Theoretically, I could have chosen any of Urbaniak's albums to illustrate his flair and creativity, as well as the enviable technique that makes him a master of the instrument; but my (difficult) choice fell on this "Fusion III" from 1975 (to be read as "Fusion Chapter Three"), the concluding stage of an ideal trilogy dedicated to new sounds from overseas and also including "Fusion" and "Funk Factory," recorded within a few months. Many (including myself) consider the work in question not necessarily the most inspired of the violinist, but undoubtedly the work of artistic maturity, the one from which everyone should start to get to know the poetics of this extraordinary musician; without lapsing into unnecessary and unfruitful comparisons, on a purely personal note, I can say that none of Jean-Luc Ponty’s albums (of which I am also a great fan) has managed to surprise me, and I speak of pure emotional involvement, more than "Fusion III": and I do not rule out that those accustomed to more canonical Fusion may be completely shocked, disoriented, because there are several unconventional choices (in terms of arrangement but not only) that make this an absolutely unique album of its kind; among these, particular mention should be made of the tendency to integrate the solo phrases of the violin with the diabolical, impressive vocalizations (vaguely "magmatic," in inspiration) of as much a genius artist as Urbaniak, his compatriot (and at the time his wife) Urszula Dudziak. This "vocalist" (but the term is rather limiting), who in turn has her own valuable solo albums, is known for executing ascending and descending scales spontaneously with astonishing speed, with equal command of both low and high registers, scales that only partially recall elements of jazz-inspired "scat" and rather resemble the vocal style of certain performers from the Slavic and Eastern European area in general: it would be worth trying to listen to this album just to experience this singular "listening experience".

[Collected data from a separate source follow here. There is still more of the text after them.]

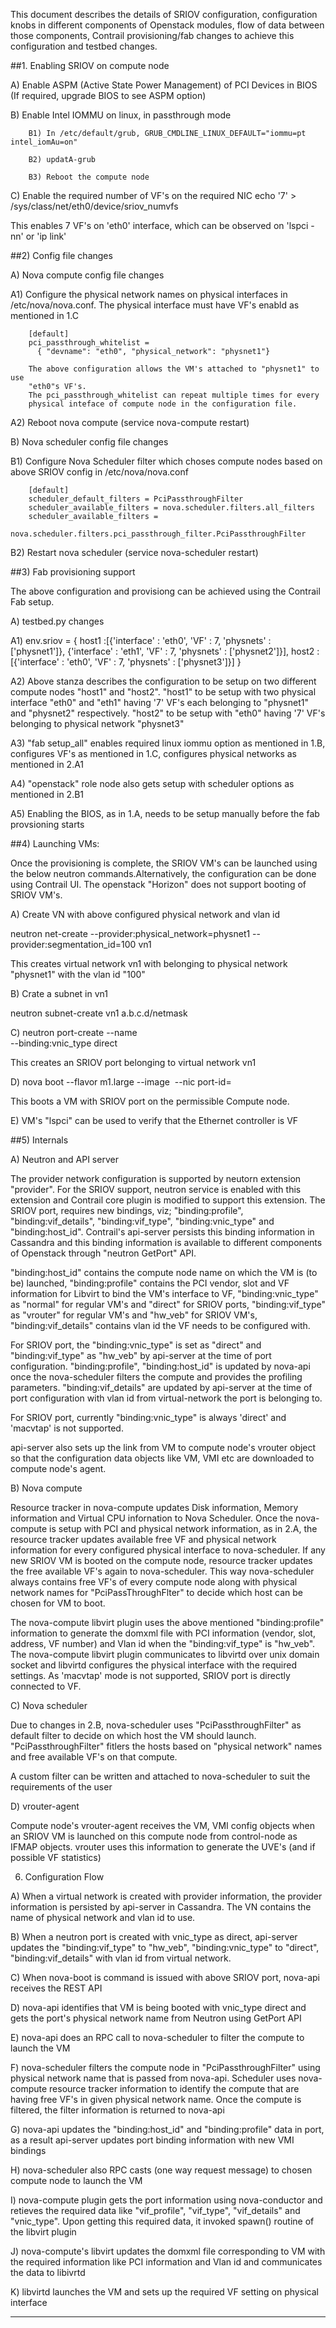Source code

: This document describes the details of SRIOV configuration, configuration knobs
in different components of Openstack modules, flow of data between those
components, Contrail provisioning/fab changes to achieve this configuration and
testbed changes.


##1. Enabling SRIOV on compute node

A) Enable ASPM (Active State Power Management) of PCI Devices in BIOS
   (If required, upgrade BIOS to see ASPM option)

B) Enable Intel IOMMU on linux, in passthrough mode

        B1) In /etc/default/grub, GRUB_CMDLINE_LINUX_DEFAULT="iommu=pt intel_iomAu=on"

        B2) updatA-grub

        B3) Reboot the compute node


C) Enable the required number of VF's on the required NIC
   echo '7' > /sys/class/net/eth0/device/sriov_numvfs
   
   This enables 7 VF's on 'eth0' interface, which can be observed on 'lspci -nn'
    or 'ip link'


##2) Config file changes

A) Nova compute config file changes
   
   A1) Configure the physical network names on physical interfaces in 
       /etc/nova/nova.conf.
       The physical interface must have VF's enabld as mentioned in 1.C

        [default]
        pci_passthrough_whitelist = 
          { "devname": "eth0", "physical_network": "physnet1"}

        The above configuration allows the VM's attached to "physnet1" to use 
        "eth0"s VF's.
        The pci_passthrough_whitelist can repeat multiple times for every 
        physical inteface of compute node in the configuration file. 

   A2) Reboot nova compute (service nova-compute restart)

B) Nova scheduler config file changes

   B1) Configure Nova Scheduler filter which choses compute nodes based on 
       above SRIOV config in /etc/nova/nova.conf

        [default]
        scheduler_default_filters = PciPassthroughFilter
        scheduler_available_filters = nova.scheduler.filters.all_filters
        scheduler_available_filters = 
           nova.scheduler.filters.pci_passthrough_filter.PciPassthroughFilter

   B2) Restart nova scheduler (service nova-scheduler restart)


##3) Fab provisioning support

The above configuration and provisiong can be achieved using the Contrail Fab
setup.

A) testbed.py changes

   A1)
        env.sriov = {
            host1 :[{'interface' : 'eth0', 'VF' : 7, 'physnets' : ['physnet1']},
                    {'interface' : 'eth1', 'VF' : 7, 'physnets' : ['physnet2']}],
            host2 :[{'interface' : 'eth0', 'VF' : 7, 'physnets' : ['physnet3']}]
        }

   A2) Above stanza describes the configuration to be setup on two different
       compute nodes "host1" and "host2".
       "host1" to be setup with two physical interface "eth0" and "eth1" having 
       '7' VF's each belonging to "physnet1" and "physnet2" respectively.
       "host2" to be setup with "eth0" having '7' VF's belonging to physical
       network "physnet3"

   A3) "fab setup_all" enables required linux iommu option as mentioned in 1.B,
       configures VF's as mentioned in 1.C, configures physical networks as
       mentioned in 2.A1

   A4) "openstack" role node also gets setup with scheduler options as
       mentioned in 2.B1

   A5) Enabling the BIOS, as in 1.A, needs to be setup manually before the
       fab provsioning starts


##4) Launching VMs:

Once the provisioning is complete, the SRIOV VM's can be launched using the below
neutron commands.Alternatively, the configuration can be done using Contrail UI.
The openstack "Horizon" does not support booting of SRIOV VM's.

A) Create VN with above configured physical network and vlan id

   neutron net-create  --provider:physical_network=physnet1
                       --provider:segmentation_id=100 vn1

   This creates virtual network vn1 with belonging to physical network "physnet1"
    with the vlan id "100"

B) Crate a subnet in vn1

   neutron subnet-create vn1 a.b.c.d/netmask

C) neutron port-create --name <name of port> <vn1 uuid>  
                       --binding:vnic_type direct

   This creates an SRIOV port belonging to virtual network vn1

D) nova boot --flavor m1.large --image <image name>
             --nic port-id=<uuid of above port> <vm name>

   This boots a VM with SRIOV port on the permissible Compute node.

E) VM's "lspci" can be used to verify that the Ethernet controller is VF


##5) Internals

A) Neutron and API server

   The provider network configuration is supported by neutorn extension "provider".
   For the SRIOV support, neutron service is enabled with this extension and
   Contrail core plugin is modified to support this extension. The SRIOV port,
   requires new bindings, viz; "binding:profile", "binding:vif_details",
   "binding:vif_type", "binding:vnic_type" and "binding:host_id". Contrail's
   api-server persists this binding information in Cassandra and this binding
   information is available to different components of Openstack through
   "neutron GetPort" API.

   "binding:host_id" contains the compute node name on which the VM is (to be)
   launched, "binding:profile" contains the PCI vendor, slot and VF information
   for Libvirt to bind the VM's interface to VF, "binding:vnic_type" as "normal"
   for regular VM's and "direct" for SRIOV ports, "binding:vif_type" as
   "vrouter" for regular VM's and "hw_veb" for SRIOV VM's, "binding:vif_details"
   contains vlan id the VF needs to be configured with.

   For SRIOV port, the "binding:vnic_type" is set as "direct" and
   "binding:vif_type" as "hw_veb" by api-server at the time of port configuration.
   "binding:profile", "binding:host_id" is updated by nova-api once the
   nova-scheduler filters the compute and provides the profiling parameters.
   "binding:vif_details" are updated by api-server at the time of port
   configuration with vlan id from virtual-network the port is belonging to.

   For SRIOV port, currently "binding:vnic_type" is always 'direct' and 'macvtap'
   is not supported.

   api-server also sets up the link from VM to compute node's vrouter object so that
   the configuration data objects like VM, VMI etc are downloaded to compute node's
   agent.

B) Nova compute

   Resource tracker in nova-compute updates Disk information, Memory information
   and Virtual CPU infornation to Nova Scheduler. Once the nova-compute is setup
   with PCI and physical network information, as in 2.A, the resource tracker
   updates available free VF and physical network information for every configured
   physical interface to nova-scheduler. If any new SRIOV VM is booted on the
   compute node, resource tracker updates the free available VF's again to
   nova-scheduler. This way nova-scheduler always contains free VF's of every
   compute node along with physical network names for "PciPassThroughFlter" to
   decide which host can be chosen for VM to boot.

   The nova-compute libvirt plugin uses the above mentioned "binding:profile"
   information to generate the domxml file with PCI information (vendor, slot,
   address, VF number) and Vlan id when the "binding:vif_type" is "hw_veb".
   The nova-compute libvirt plugin communicates to libvirtd over unix domain
   socket and  libvirtd configures the physical interface with the required
   settings. As 'macvtap' mode is not supported, SRIOV port is directly connected
   to VF. 

C) Nova scheduler

   Due to changes in 2.B, nova-scheduler uses "PciPassthroughFilter" as default
   filter to decide on which host the VM should launch. "PciPassthroughFilter"
   fitlers the hosts based on "physical network" names and free available VF's
   on that compute.

   A custom filter can be written and attached to nova-scheduler to suit the
   requirements of the user

D) vrouter-agent

   Compute node's vrouter-agent receives the VM, VMI config objects when an SRIOV
   VM is launched on this compute node from control-node as IFMAP objects. vrouter
   uses this information to generate the UVE's (and if possible VF statistics)

6) Configuration Flow

A) When a virtual network is created with provider information, the provider
   information is persisted by api-server in Cassandra. The VN  contains the
   name of physical network and vlan id to use.

B) When a neutron port is created with vnic_type as direct, api-server updates
   the "binding:vif_type" to "hw_veb", "binding:vnic_type" to "direct",
   "binding:vif_details" with vlan id from virtual network.

C) When nova-boot is command is issued with above SRIOV port, nova-api receives
   the REST API

D) nova-api identifies that VM is being booted with vnic_type direct and gets the
   port's physical network name from Neutron using GetPort API

E) nova-api does an RPC call to nova-scheduler to filter the compute to launch
   the VM

F) nova-scheduler filters the compute node in "PciPassthroughFilter" using
   physical network name that is passed from nova-api. Scheduler uses nova-compute
   resource tracker information to identify the compute that are having free VF's
   in given physical network name. Once the compute is filtered, the filter
   information is returned to nova-api

G) nova-api updates the "binding:host_id" and "binding:profile" data in port,
   as a result api-server updates  port binding information with new VMI bindings

H) nova-scheduler also RPC casts (one way request message) to chosen compute node
   to launch the VM

I) nova-compute plugin gets the port information using nova-conductor and retieves
   the required data like "vif_profile", "vif_type", "vif_details" and "vnic_type".
   Upon getting this required data, it invoked spawn() routine of the libvirt plugin

J) nova-compute's libvirt updates the domxml file corresponding to VM with the
   required information like PCI information and Vlan id and communicates the
   data to libivrtd

K) libvirtd launches the VM and sets up the required VF setting on physical
   interface

***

But it's just one aspect, one of the most striking, of an album that can enchant and excite from "Chinatown Pt. I": a sumptuous showcase of electric piano (played by another Pole, Wlodek Gulgowski) and violin lines occupying the introduction, aided by the explosive, powerful, and acrobatic guitar of the great John Abercrombie; the leader's violin enters and it's almost difficult to notice, because Urbaniak’s "synth-violin" here, in timbral approach, resembles an electric guitar, with cacophonous contortions, endless progressions, and passages of embarrassing complexity for the listener. More slowed-down is the pace (and note the similarities, in the general atmosphere, with Return To Forever) of "Kuyaviak Goes Funky"; sweetly hypnotic "Roksana," a classic Urbaniak ballad still enriched with rhythmic variations and enhanced by the fine solo of bassist Anthony Jackson. "Prehistoric Bird" is an interlude occupied by the sole "voice" of Dudziak, with results that are nothing short of unsettling, while in "Crazy Kid," amid persistent bass "grooves" and Steve Gadd’s overflowing drums, the violin "disguises" itself as an electronic keyboard; in "Bloody Kichka" one gets the sensation of listening to Zappa's "Willie The Pimp" (Abercrombie’s solo is extraordinary), "Cameo," "Stretch," and "Metroliner" are all ways of reinterpreting, molding, with sensational technique and irreverent creativity, the Jazz-Funk raw material common to all three compositions. It ends where it started, with a "Chinatown Pt. II" where vocalizations and violin move in unison, in the context of a piece of enormous avant-garde significance.

The result is five secure, indisputable stars: in a hypothetical showcase of "gems" of '70s Jazz-Fusion, I would put this album without hesitation alongside records of the caliber of "Heavy Weather," "School Days," or the first by Pastorius, to name just a few. Try it to believe it.